Recently I went back and spent 48 hours in Warsaw and could not believe how many vegetarian options were available. That being said, I lost my heart and gained at least a dress size thanks to pumpkin filled buckwheat pierogi. The texture of the buckwheat variety is slightly less soft than the regular pierogi and tends to keep its texture better. In addition, it blends perfectly with the pumpkin, balancing out the sweet and savoury aspects perfectly. Buckwheat is a grain that can be found around Poland, therefore hunting down a buckwheat Pierogi should be pretty easy.
If you do find yourself with too many buckwheat Pierogi (is that even possible), ask for a doggy bag and take them home.

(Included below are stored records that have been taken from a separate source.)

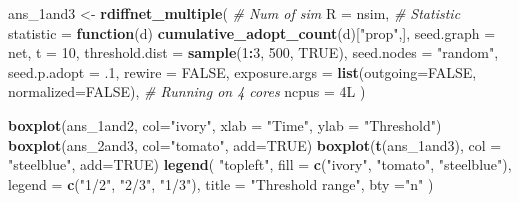 \documentclass[
]{book}
\newenvironment{Shaded}{\begin{snugshade}}{\end{snugshade}}
\newcommand{\AttributeTok}[1]{\textcolor[rgb]{0.13,0.29,0.53}{#1}}
\newcommand{\CommentTok}[1]{\textcolor[rgb]{0.56,0.35,0.01}{\textit{#1}}}
\newcommand{\ConstantTok}[1]{\textcolor[rgb]{0.56,0.35,0.01}{#1}}
\newcommand{\ControlFlowTok}[1]{\textcolor[rgb]{0.13,0.29,0.53}{\textbf{#1}}}
\newcommand{\DecValTok}[1]{\textcolor[rgb]{0.00,0.00,0.81}{#1}}
\newcommand{\FunctionTok}[1]{\textcolor[rgb]{0.13,0.29,0.53}{\textbf{#1}}}
\newcommand{\NormalTok}[1]{#1}
\newcommand{\OtherTok}[1]{\textcolor[rgb]{0.56,0.35,0.01}{#1}}
\newcommand{\SpecialCharTok}[1]{\textcolor[rgb]{0.81,0.36,0.00}{\textbf{#1}}}
\newcommand{\StringTok}[1]{\textcolor[rgb]{0.31,0.60,0.02}{#1}}
\begin{document}
\begin{Shaded}
\begin{Highlighting}[]
\NormalTok{ans\_1and3 }\OtherTok{\textless{}{-}} \FunctionTok{rdiffnet\_multiple}\NormalTok{(}
  \CommentTok{\# Num of sim}
  \AttributeTok{R              =}\NormalTok{ nsim,}
  \CommentTok{\# Statistic}
  \AttributeTok{statistic      =} \ControlFlowTok{function}\NormalTok{(d) }\FunctionTok{cumulative\_adopt\_count}\NormalTok{(d)[}\StringTok{"prop"}\NormalTok{,], }
  \AttributeTok{seed.graph     =}\NormalTok{ net,}
  \AttributeTok{t              =} \DecValTok{10}\NormalTok{,}
  \AttributeTok{threshold.dist =} \FunctionTok{sample}\NormalTok{(}\DecValTok{1}\SpecialCharTok{:}\DecValTok{3}\NormalTok{, }\DecValTok{500}\NormalTok{, }\ConstantTok{TRUE}\NormalTok{),}
  \AttributeTok{seed.nodes     =} \StringTok{"random"}\NormalTok{,}
  \AttributeTok{seed.p.adopt   =}\NormalTok{ .}\DecValTok{1}\NormalTok{,}
  \AttributeTok{rewire         =} \ConstantTok{FALSE}\NormalTok{,}
  \AttributeTok{exposure.args  =} \FunctionTok{list}\NormalTok{(}\AttributeTok{outgoing=}\ConstantTok{FALSE}\NormalTok{, }\AttributeTok{normalized=}\ConstantTok{FALSE}\NormalTok{),}
  \CommentTok{\# Running on 4 cores}
  \AttributeTok{ncpus          =}\NormalTok{ 4L}
\NormalTok{  )}
\end{Highlighting}
\end{Shaded}

\begin{Shaded}
\begin{Highlighting}[]
\FunctionTok{boxplot}\NormalTok{(ans\_1and2, }\AttributeTok{col=}\StringTok{"ivory"}\NormalTok{, }\AttributeTok{xlab =} \StringTok{"Time"}\NormalTok{, }\AttributeTok{ylab =} \StringTok{"Threshold"}\NormalTok{)}
\FunctionTok{boxplot}\NormalTok{(ans\_2and3, }\AttributeTok{col=}\StringTok{"tomato"}\NormalTok{, }\AttributeTok{add=}\ConstantTok{TRUE}\NormalTok{)}
\FunctionTok{boxplot}\NormalTok{(}\FunctionTok{t}\NormalTok{(ans\_1and3), }\AttributeTok{col =} \StringTok{"steelblue"}\NormalTok{, }\AttributeTok{add=}\ConstantTok{TRUE}\NormalTok{)}
\FunctionTok{legend}\NormalTok{(}
  \StringTok{"topleft"}\NormalTok{,}
  \AttributeTok{fill =} \FunctionTok{c}\NormalTok{(}\StringTok{"ivory"}\NormalTok{, }\StringTok{"tomato"}\NormalTok{, }\StringTok{"steelblue"}\NormalTok{),}
  \AttributeTok{legend =} \FunctionTok{c}\NormalTok{(}\StringTok{"1/2"}\NormalTok{, }\StringTok{"2/3"}\NormalTok{, }\StringTok{"1/3"}\NormalTok{),}
  \AttributeTok{title =} \StringTok{"Threshold range"}\NormalTok{,}
  \AttributeTok{bty =}\StringTok{"n"}
\NormalTok{)}
\end{Highlighting}
\end{Shaded}
\end{document}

Simply warm them up the next day in a pan with a bit of butter until the outside turns a golden brown and you have yourself the perfect breakfast spread!
Caroline Muller – veggiewayfarer.com
One thing not to be missed when trying Polish cuisine is pierogi. These dumplings are filled with sweet or savoury fillings are a popular dish in all Polish cities as well as households in Poland. Pierogi are made from round circles of dough and once filled, they are boiled in water. However, to eat them afterwards, you can also pan fry for a little while to make them a little crispy.
Some of the popular fillings include; cheese and potato (ruskie), Sauerkraut and wild-mushrooms, meat (usually pork) and lastly blueberries. Pierogi are delicious when topped with a small portion of sour cream and some fried onions too.
My personal favourite are cheese and potato filled pierogi, or just the cheese ones, since I’m a big fan of cheese dishes. When visiting Poland on a road trip, I thought I had best pierogi that I’ve ever eaten in Krakow, until my Polish sister-in-law made at least 100 fresh pierogis for Christmas – so delicious!!
Making them can take quite a while to prepare correctly, since you need to prepare the dough and all the fillings well. So, if you try, make loads at one go and then freeze any additional ones for future eating. This is great as you then have lots of fresh Pierogi at your disposal, perfect for defrosting for a lunch or dinner.
Zoe Elliott – togetherintransit.nl/
Bigos is a delicious one-pot stew that originates from polish cuisine but also appears in other eastern European countries’ cuisines. Bigo can be translated as Hunter’s Stew and includes cabbage, sauerkraut and other vegetables. In my opinion, Bigos is best when made with wine which gives it a slightly more flavourful taste with sweet undertones. Bigos is absolutely delicious on a cold day if you’ve spent the day outside and need something hot to warm you up. It’s a winter dish and not something you would enjoy on hot summer days.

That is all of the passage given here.